Das Strafrecht ist das extremste staatliche Steuerungsinstrument, denn damit wird am härtesten in die Privatsphäre von Bürgern eingegriffen. Das Strafrecht ist in Deutschland im Strafgesetzbuch (StGB) geregelt. Im StGB ist klar dargelegt, wann es sich bei einer Handlung um eine strafbare Tat handelt. Das Strafgesetzbuch legt also Straftatbestände fest und nennt Strafbemessungen.

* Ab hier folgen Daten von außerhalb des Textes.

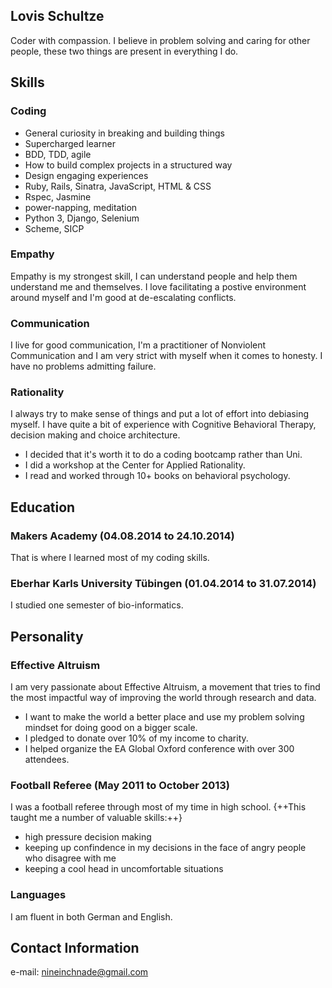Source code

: ## Lovis Schultze

Coder with compassion. I believe in problem solving and caring for other people, these two things are present in everything I do. 


## Skills

### Coding 

* General curiosity in breaking and building things
* Supercharged learner
* BDD, TDD, agile
* How to build complex projects in a structured way
* Design engaging experiences
* Ruby, Rails, Sinatra, JavaScript, HTML & CSS
* Rspec, Jasmine
* power-napping, meditation
* Python 3, Django, Selenium
* Scheme, SICP

### Empathy

Empathy is my strongest skill, I can understand people and help them understand me and themselves. I love facilitating a postive environment around myself and I'm good at de-escalating conflicts.

### Communication

I live for good communication, I'm a practitioner of Nonviolent Communication and I am very strict with myself when it comes to honesty. I have no problems admitting failure. 

### Rationality

I always try to make sense of things and put a lot of effort into debiasing myself. I have quite a bit of experience with Cognitive Behavioral Therapy, decision making and choice architecture.

* I decided that it's worth it to do a coding bootcamp rather than Uni.
* I did a workshop at the Center for Applied Rationality.
* I read and worked through 10+ books on behavioral psychology.


## Education 

### Makers Academy (04.08.2014 to 24.10.2014)
That is where I learned most of my coding skills. 

### Eberhar Karls University Tübingen (01.04.2014 to 31.07.2014)
I studied one semester of bio-informatics.

## Personality

### Effective Altruism

I am very passionate about Effective Altruism, a movement that tries to find the most impactful way of improving the world through research and data.

 * I want to make the world a better place and use my problem solving mindset for doing good on a bigger scale.
 * I pledged to donate over 10% of my income to charity.
 * I helped organize the EA Global Oxford conference with over 300 attendees. 

### Football Referee (May 2011 to October 2013)

I was a football referee through most of my time in high school. {++This taught me a number of valuable skills:++}

* high pressure decision making
* keeping up confindence in my decisions in the face of angry people who disagree with me
* keeping a cool head in uncomfortable situations 

### Languages

I am fluent in both German and English.


## Contact Information

e-mail: nineinchnade@gmail.com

Strafbare Taten, die mit am öftesten verübt werden sind unter anderem Diebstahl, Vergewaltigung, Nötigung, sexueller Missbrauch, Misshandlung, Körperverletzung, Fahrerflucht, Hehlerei, Unterschlagung, Untreue, Raub, Brandstiftungsdelikte, Hausfriedensbruch, fahrlässige Tötung oder auch Mord und Gewalttaten jeglicher Art. Auch Verstöße gegen das BtMG (Betäubungsmittelgesetz) werden strafrechtlich verfolgt ebenso wie z.B. unterlassene Hilfeleistung.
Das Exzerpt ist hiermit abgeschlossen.